В Медном всаднике описывается, как громадные петербургские каменные дома возникли из пустоты по одной воле Петра: «Добро, строитель чудотворный!» (395). Подобный мотив встречается и в Старухе, когда герой планирует рассказ о чудотворце (400), который мог бы в любой момент превратить свое убогое жилище в прекрасный кирпичный дом4. Также в начале Старухи имеется мотив рождения из пустоты или воплощения идеи, когда старуха сообщает герою точное время, взглянув на свои часы, на которых нет (видимых) стрелок (398) — ведь услышав, который час, собеседник или читатель невольно рисует в своем воображении положение несуществующих стрелок.
Герой решает выбросить чемодан с трупом старухи в болото около железной дороги, ведущей в сторону Финляндии (421, 428—429). Учитывая, что корни этого персонажа лежат в традиции «петербургского текста», можно утверждать, что этим актом символически осуществляется мифологическое пророчество, согласно которому Петербург должен утонуть в том же болоте, на котором он был построен. В Медном всаднике памятник, символизирующий всю Россию, продолжает гордо существовать, несмотря на наводнение. В известном апокалиптическом видении Достоевского сотворенный Петром Великим город-монстр исчезает полностью во мгле финского болота, кроме воздвигнутого в честь его творца памятника, который остается на месте, напоминая о былом величии города. В Старухе город исчезает в конце повести, когда городское пространство, в котором происходило основное действие, заменяется лесным болотом. Неизвестно, вернется ли герой в город, ясно одно: труп старухи не утонет в болоте, потому что он исчез во время поездки (429), продолжая свой вечный путь, подобно Медному всаднику в поэме Пушкина или тройке в Мертвых душах Гоголя. Идея вечного движения проявляется конкретным образом в том, что труп старухи расположен в чемодане.

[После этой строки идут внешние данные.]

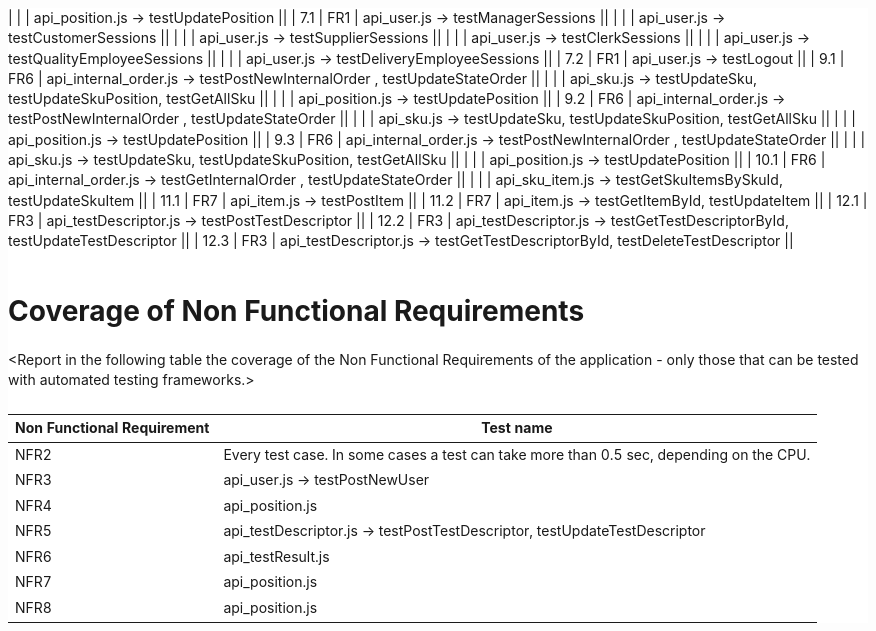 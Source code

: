 |             |                                 | api_position.js -> testUpdatePosition                                        ||
| 7.1         | FR1                             | api_user.js -> testManagerSessions                                           ||
|             |                                 | api_user.js -> testCustomerSessions                                          ||
|             |                                 | api_user.js -> testSupplierSessions                                          ||
|             |                                 | api_user.js -> testClerkSessions                                             ||
|             |                                 | api_user.js -> testQualityEmployeeSessions                                   ||
|             |                                 | api_user.js -> testDeliveryEmployeeSessions                                  ||
| 7.2         | FR1                             | api_user.js -> testLogout                                                    ||
| 9.1         | FR6                             | api_internal_order.js -> testPostNewInternalOrder , testUpdateStateOrder     ||
|             |                                 | api_sku.js -> testUpdateSku, testUpdateSkuPosition, testGetAllSku            ||
|             |                                 | api_position.js -> testUpdatePosition                                        ||
| 9.2         | FR6                             | api_internal_order.js -> testPostNewInternalOrder , testUpdateStateOrder     ||
|             |                                 | api_sku.js -> testUpdateSku, testUpdateSkuPosition, testGetAllSku            ||
|             |                                 | api_position.js -> testUpdatePosition                                        ||
| 9.3         | FR6                             | api_internal_order.js -> testPostNewInternalOrder , testUpdateStateOrder     ||
|             |                                 | api_sku.js -> testUpdateSku, testUpdateSkuPosition, testGetAllSku            ||
|             |                                 | api_position.js -> testUpdatePosition                                        ||
| 10.1        | FR6                             | api_internal_order.js -> testGetInternalOrder , testUpdateStateOrder         ||
|             |                                 | api_sku_item.js -> testGetSkuItemsBySkuId, testUpdateSkuItem                 ||
| 11.1        | FR7                             | api_item.js -> testPostItem                                                  ||
| 11.2        | FR7                             | api_item.js -> testGetItemById, testUpdateItem                               ||
| 12.1        | FR3                             | api_testDescriptor.js -> testPostTestDescriptor                              ||
| 12.2        | FR3                             | api_testDescriptor.js -> testGetTestDescriptorById, testUpdateTestDescriptor ||
| 12.3        | FR3                             | api_testDescriptor.js -> testGetTestDescriptorById, testDeleteTestDescriptor ||

# Coverage of Non Functional Requirements

<Report in the following table the coverage of the Non Functional Requirements of the application - only those that can be tested with automated testing frameworks.>

###

| Non Functional Requirement | Test name                                                                               |
| -------------------------- | --------------------------------------------------------------------------------------- |
| NFR2                       | Every test case. In some cases a test can take more than 0.5 sec, depending on the CPU. |
| NFR3                       | api_user.js -> testPostNewUser                                                          |
| NFR4                       | api_position.js                                                                         |
| NFR5                       | api_testDescriptor.js -> testPostTestDescriptor, testUpdateTestDescriptor               |
| NFR6                       | api_testResult.js                                                                       |
| NFR7                       | api_position.js                                                                         |
| NFR8                       | api_position.js                                                                         |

Идея того, что старуха символизирует Россию, пародийно ассоциируясь с Медным всадником, подтверждается тем, что герой сравнивает ее труп с мертвой лошадью (403). Дальнейший план героя разбить череп старухи крокетным молотком (179) вызывает ассоциацию с иконописной темой: Георгий Победоносец повергает дракона. Медный всадник, в свою очередь, топчет змею, к которой также приравнивается старуха: герой боится, что она укусит его своей вставной челюстью и заразит его смертельным трупным ядом (423). Данное раздвоение5 в ролях старухи — она выступает как в роли лошади, так и в роли дракона или змеи, — отражает принцип амбивалентности, который пронизывает всю повесть и который особенно характерен для образа старухи.
Итак, сопоставляя повесть Хармса с Медным всадником, образ старухи можно видеть как аллегорию России. Старуха — эта дряхлая матушка-Россия, которая извивается в смертельных объятиях Советского Союза. Амбивалентность образа проявляется в том, как старуха представляет собой не только Россию, но и царствующую советскую диктатуру — ранее уже упоминалось о том, что герой употребляет о ее поведении слово «командовать» (402), ассоциируя ее, таким образом, со сталинским режимом. Можно также обратить внимание на то, что слова «старуха» и «Сталин» начинаются одинаково6, не уж говоря о том, что «Сталина» и «Медного всадника» связывает металлическая субстанция. В поведении старухи, требующем от героя полного и буквального подчинения — он должен стать на колени, а потом лечь на живот (там же), — отражается унизительное отношение советской власти к индивидууму, которое, однако, не чуждо и царскому режиму. О последнем говорит судьба Евгения в Медном всаднике так же, как судьба других «маленьких людей» русской литературы XIX века.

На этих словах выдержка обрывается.